Signals (persisted in the chunk text as `[signals]...[/signals]`):
- TODO checklist extraction (`- [ ]`, `- [x]`) with a prominent "RED LIGHT" marker when open items exist
- intent-line extraction (example: "mam taki pomysl, zeby ...")
- result-line extraction (example: "SMOKE TEST PASSED", "0 failed")
- tag vicinity extraction for Claude-style markers:
- `Ultrathink` (typically indicates important decisions)
- `Insight` (important implementation discoveries)
- plan-mode session signals:
- `Plan mode` (session start / context)
- `User accepted the plan` / `Accept plan`
- `Approve and bypass permissions`
- optional inclusion of keyword-based highlights as "Notes"
Highlights (programmatic only):
- extract up to 3 first lines that match keyword heuristics (e.g. `Decision:`, `TODO:`, `Plan:`)
- are stored on the in-memory `Chunk` struct as `highlights: Vec<String>`
Note: "highlights" are currently included in the `[signals]` block as "Notes" for
agent visibility, but they are also kept separately on the `Chunk` struct for tooling.

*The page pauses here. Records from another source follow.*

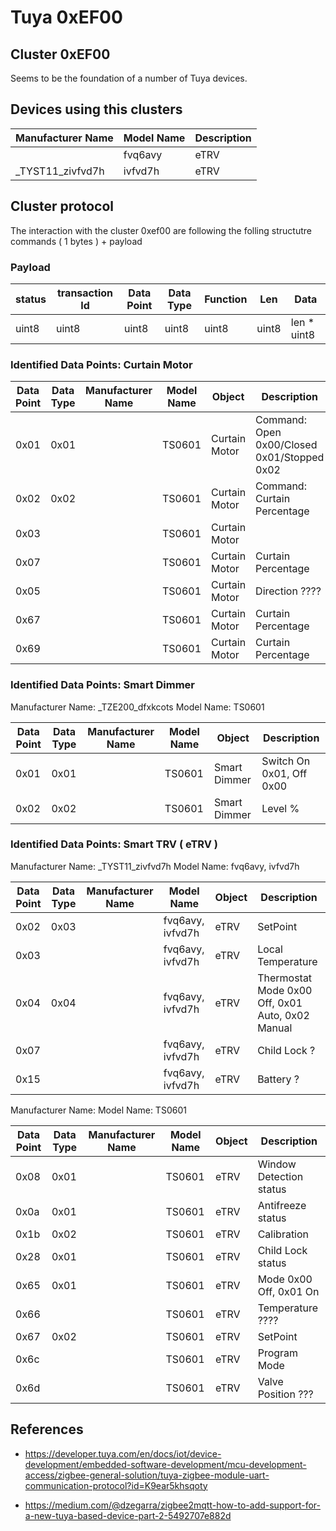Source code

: # Tuya 0xEF00


## Cluster 0xEF00

Seems to be the foundation of a number of Tuya devices.


## Devices using this clusters


| Manufacturer Name | Model Name | Description |
| ----------------- | ---------- | ----------- |
|                   | fvq6avy    | eTRV        |
| _TYST11_zivfvd7h  | ivfvd7h    | eTRV        |



## Cluster protocol

The interaction with the cluster 0xef00 are following the folling structutre commands ( 1 bytes ) + payload

### Payload 

| status | transaction Id | Data Point | Data Type | Function | Len   | Data |
| ------ | -------------- | ---------- | --------- | -------- | ----- | ---- |
| uint8  | uint8          | uint8      | uint8     | uint8    | uint8 | len * uint8 |


### Identified Data Points: Curtain Motor

| Data Point | Data Type | Manufacturer Name | Model Name | Object | Description |
| ---------- | --------- | ----------------- | ---------- | ------ | ----------- |
| 0x01       |  0x01     |                   | TS0601     | Curtain Motor | Command: Open 0x00/Closed 0x01/Stopped 0x02|
| 0x02       |  0x02     |                   | TS0601     | Curtain Motor | Command: Curtain Percentage |
| 0x03       |           |                   | TS0601     | Curtain Motor |  |
| 0x07       |           |                   | TS0601     | Curtain Motor | Curtain Percentage |
| 0x05       |           |                   | TS0601     | Curtain Motor | Direction ???? |
| 0x67       |           |                   | TS0601     | Curtain Motor | Curtain Percentage |
| 0x69       |           |                   | TS0601     | Curtain Motor | Curtain Percentage |

### Identified Data Points: Smart Dimmer

Manufacturer Name: \_TZE200_dfxkcots
Model Name: TS0601

| Data Point | Data Type | Manufacturer Name | Model Name | Object | Description |
| ---------- | --------- | ----------------- | ---------- | ------ | ----------- |
| 0x01       |  0x01     |                   | TS0601     | Smart Dimmer | Switch On 0x01, Off 0x00 |
| 0x02       |  0x02     |                   | TS0601     | Smart Dimmer | Level % |



### Identified Data Points: Smart TRV ( eTRV )

Manufacturer Name: \_TYST11_zivfvd7h
Model Name: fvq6avy, ivfvd7h

| Data Point | Data Type | Manufacturer Name | Model Name | Object | Description |
| ---------- | --------- | ----------------- | ---------- | ------ | ----------- |
| 0x02       |  0x03     |                   | fvq6avy, ivfvd7h | eTRV | SetPoint |
| 0x03       |           |                   | fvq6avy, ivfvd7h | eTRV | Local Temperature |
| 0x04       |  0x04     |                   | fvq6avy, ivfvd7h | eTRV | Thermostat Mode 0x00 Off, 0x01 Auto, 0x02 Manual|
| 0x07       |           |                   | fvq6avy, ivfvd7h | eTRV | Child Lock ? |
| 0x15       |           |                   | fvq6avy, ivfvd7h | eTRV | Battery ? |


Manufacturer Name: 
Model Name: TS0601

| Data Point | Data Type | Manufacturer Name | Model Name | Object | Description |
| ---------- | --------- | ----------------- | ---------- | ------ | ----------- |
| 0x08       |  0x01     |                   | TS0601     | eTRV   | Window Detection status |
| 0x0a       |  0x01     |                   | TS0601     | eTRV   | Antifreeze status |
| 0x1b       |  0x02     |                   | TS0601     | eTRV   | Calibration |
| 0x28       |  0x01     |                   | TS0601     | eTRV   | Child Lock status |
| 0x65       |  0x01     |                   | TS0601     | eTRV   | Mode 0x00 Off, 0x01 On |
| 0x66       |           |                   | TS0601     | eTRV   | Temperature ???? |
| 0x67       |  0x02     |                   | TS0601     | eTRV   | SetPoint |
| 0x6c       |           |                   | TS0601     | eTRV   | Program Mode |
| 0x6d       |           |                   | TS0601     | eTRV   | Valve Position ??? |








## References

* https://developer.tuya.com/en/docs/iot/device-development/embedded-software-development/mcu-development-access/zigbee-general-solution/tuya-zigbee-module-uart-communication-protocol?id=K9ear5khsqoty

* https://medium.com/@dzegarra/zigbee2mqtt-how-to-add-support-for-a-new-tuya-based-device-part-2-5492707e882d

## Efficiency Notes (Where To Improve)
The current chunker is correct and tested, but there are clear performance wins for very large timelines:
1. Avoid allocating a new `Vec<&TimelineEntry>` for every chunk window.
2. Precompute per-message token estimates once per day and reuse them across overlapping windows.
3. Replace the per-date `BTreeMap` grouping with a single-pass scan of already-sorted entries.
4. Reduce per-chunk string work in hot paths (chunk IDs and text builders).
If you implement these, keep tests in `src/chunker.rs` as the behavioral contract.